01
New capabilities, wired in and verified
Live
Added on‑demand image and vector generation that routes to the right model for the job. Connected the code and database stack (read‑only, least‑privilege). Added office‑document‑to‑markdown conversion and a live status readout. Each one was vetted against what already existed, so only the genuinely additive tools stayed. The rest were named and skipped, on purpose.
02
A sharper memory for Eugene, the conductor
Shipped
Eugene runs the whole crew, so his recall has to be sharp. We built him a re‑ranker so he surfaces the right note and pushes the near‑misses out of the way. The first model was accurate but slow, about 10 seconds a lookup. We swapped it for a lighter one at roughly 0.4 seconds, running fully on‑device. Code review caught a real bug before it shipped. QA reproduced the fix under pressure. Then it was committed. The orchestrator got faster at the one thing he does most.
03
A full audit of the whole system
Done
Four inspectors reviewed the setup in parallel: its structure, its memory, its wiring, and its notes. The pass scaffolded missing project spaces, set a cadence so the memory stops going stale, retired eight redundant tools, and reclaimed 134 MB of dead weight. Housekeeping, but the kind that keeps the whole thing sharp.
04
A study app, redesigned end to end
Shipped
The flagship. A study app I use to prep for a certification felt clunky. The design agent rendered every screen and named the real problem: no mobile‑first hierarchy, and headers physically colliding on my actual iPhone.

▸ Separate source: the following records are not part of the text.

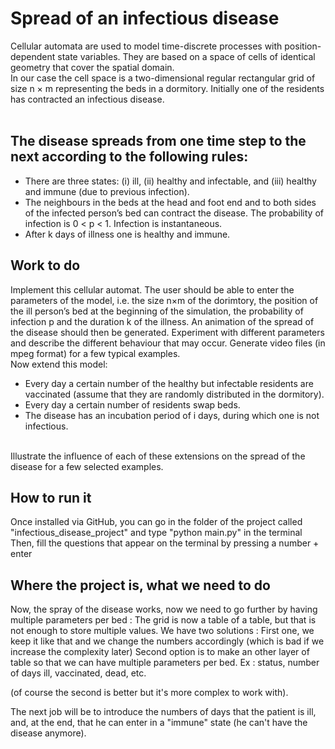 # Spread of an infectious disease
Cellular automata are used to model time-discrete processes with position-dependent state
variables. They are based on a space of cells of identical geometry that cover the spatial
domain.<br/>
In our case the cell space is a two-dimensional regular rectangular grid of size n × m
representing the beds in a dormitory. Initially one of the residents has contracted an infectious
disease. <br/><br/>

## The disease spreads from one time step to the next according to the following rules:<br/>
<ul>
<li>There are three states: (i) ill, (ii) healthy and infectable, and (iii) healthy and immune
(due to previous infection).</li>
<li>The neighbours in the beds at the head and foot end and to both sides of the infected
person’s bed can contract the disease. The probability of infection is 0 < p < 1.
Infection is instantaneous.</li>
<li>After k days of illness one is healthy and immune.</li>
</ul>  
  
## Work to do
Implement this cellular automat. The user should be able to enter the parameters of the
model, i.e. the size n×m of the dorimtory, the position of the ill person’s bed at the beginning
of the simulation, the probability of infection p and the duration k of the illness. An animation
of the spread of the disease should then be generated. Experiment with different parameters
and describe the different behaviour that may occur. Generate video files (in mpeg format)
for a few typical examples.<br/>
Now extend this model:
<ul>
<li>Every day a certain number of the healthy but infectable residents are vaccinated (assume that they are randomly distributed in the dormitory).</li>
<li>Every day a certain number of residents swap beds.</li>
<li>The disease has an incubation period of i days, during which one is not infectious.</li>
</ul>
<br/>Illustrate the influence of each of these extensions on the spread of the disease for a few
selected examples.

## How to run it
Once installed via GitHub, you can go in the folder of the project called "infectious_disease_project" and type "python main.py" in the terminal
Then, fill the questions that appear on the terminal by pressing a number + enter 

## Where the project is, what we need to do
Now, the spray of the disease works, now we need to go further by having multiple parameters per bed : 
The grid is now a table of a table, but that is not enough to store multiple values. We have two solutions : 
First one, we keep it like that and we change the numbers accordingly (which is bad if we increase the complexity later)
Second option is to make an other layer of table so that we can have multiple parameters per bed. Ex : status, number of days ill, vaccinated, dead, etc.

(of course the second is better but it's more complex to work with).

The next job will be to introduce the numbers of days that the patient is ill, and, at the end, that he can enter in a "immune" state (he can't have the disease anymore).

Then it caught something the eye would miss. The correct answer was the longest option in 96% of questions, so the app was quietly training me to pick the longest answer instead of the right one. We rewrote the question bank. That is down to 28% now, where pure chance is 25%.
The interface was rebuilt mobile‑first with proper handling for the iPhone's notch. Code review caught a timer that could freeze the screen mid‑test, and it was fixed. QA walked every flow and proved it. The last gate is the real phone, because headless testing cannot see a physical notch. Being honest about that is the point, not a footnote.